THE TASK
Scan the data below and copy each line where "Therefore" occurs.

··· DATA TO PROCESS

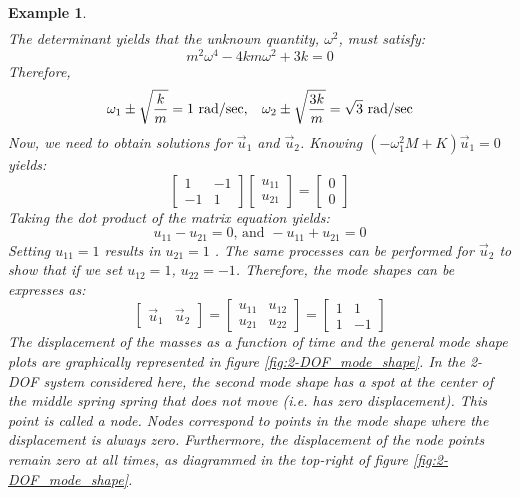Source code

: \documentclass[12pt,letter]{article}
\newtheorem{ex}{Example}
\numberwithin{ex}{section} %
\newenvironment{example}{\begin{mdframed}[middlelinewidth=0.5mm]\begin{ex}\normalfont}{\end{ex}\end{mdframed}}
\numberwithin{re}{section} %
\begin{document}
\begin{example}
\begin{eqnarray}
\end{eqnarray}
The determinant yields that the unknown quantity, $\omega^2$, must satisfy:
\begin{equation}
m^2 \omega^4 - 4km\omega^2 + 3k = 0
\end{equation}
Therefore, 
\begin{equation}
\omega_1 \pm \sqrt{\frac{k}{m}}=1 \text{ rad/sec}, \hspace{2ex} \omega_2 \pm \sqrt{\frac{3k}{m}}=\sqrt{3} \text{ rad/sec}
\end{equation}
Now, we need to obtain solutions for $\vec{u}_1$ and $\vec{u}_2$. Knowing $(-\omega_1^2 M  + K)\vec{u}_1 =0$ yields:
\begin{equation}
	 \begin{bmatrix} 1 & -1 \\    -1  & 1 \end{bmatrix} 
	 \begin{bmatrix} u_{11}\\ u_{21}\end{bmatrix}=\begin{bmatrix} 0\\ 0\end{bmatrix}
\end{equation}
Taking the dot product of the matrix equation yields:
\begin{equation}
	u_{11} - u_{21}=0 \text{, and } - u_{11} + u_{21}=0
\end{equation}
Setting $u_{11} = 1$ results in $u_{21} = 1$ . The same processes can be performed for $\vec{u}_2$ to show that if we set $u_{12} = 1$, $u_{22} = -1$. Therefore, the mode shapes can be expresses as:
\begin{equation}
	 \begin{bmatrix} \vec{u}_1 & \vec{u}_2 \end{bmatrix} = \begin{bmatrix}  u_{11} & u_{12} \\ u_{21} & u_{22} \end{bmatrix} = \begin{bmatrix}  1 & 1 \\ 1 & -1 \end{bmatrix}
\end{equation}
The displacement of the masses as a function of time and the general mode shape plots are graphically represented in figure \ref{fig:2-DOF_mode_shape}. In the 2-DOF system considered here, the second mode shape has a spot at the center of the middle spring spring that does not move (i.e. has zero displacement). This point is called a node. Nodes correspond to points in the mode shape where the displacement is always zero. Furthermore, the displacement of the node points remain zero at all times, as diagrammed in the top-right of figure \ref{fig:2-DOF_mode_shape}.


\end{example}
\end{document}
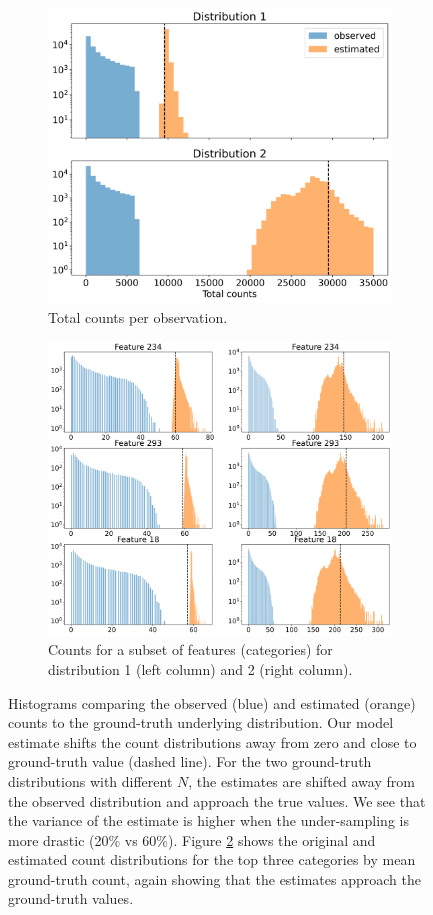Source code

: \documentclass{article}
\theoremstyle{plain}
\theoremstyle{definition}
\theoremstyle{remark}
\begin{document}
\begin{figure}[h]
     \centering
     \begin{subfigure}{\columnwidth}
         \centering
         \includegraphics[width=0.5\columnwidth]{vae_total_counts.png}
         \caption{Total counts per observation.}
         \label{fig:vae_total_counts}
     \end{subfigure}
     \vfill
     \begin{subfigure}{\columnwidth}
         \centering
         \includegraphics[width=0.5\columnwidth]{vae_feature_counts.png}
         \caption{Counts for a subset of features (categories) for distribution 1 (left column) and 2 (right column).}
         \label{fig:vae_feature_counts}
     \end{subfigure}
     \caption{Histograms comparing the observed (blue) and estimated (orange) counts to the ground-truth underlying distribution. Our model estimate shifts the count distributions away from zero and close to ground-truth value (dashed line). For the two ground-truth distributions with different $N$, the estimates are shifted away from the observed distribution and approach the true values. We see that the variance of the estimate is higher when the under-sampling is more drastic (20\% vs 60\%). Figure \ref{fig:vae_feature_counts} shows the original and estimated count distributions for the top three categories by mean ground-truth count, again showing that the estimates approach the ground-truth values.}
     \label{fig:vae_total}
\end{figure}
\end{document}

······

SOLUTION TO THE EXERCISE
Therefore, 
Setting $u_{11} = 1$ results in $u_{21} = 1$ . The same processes can be performed for $\vec{u}_2$ to show that if we set $u_{12} = 1$, $u_{22} = -1$. Therefore, the mode shapes can be expresses as:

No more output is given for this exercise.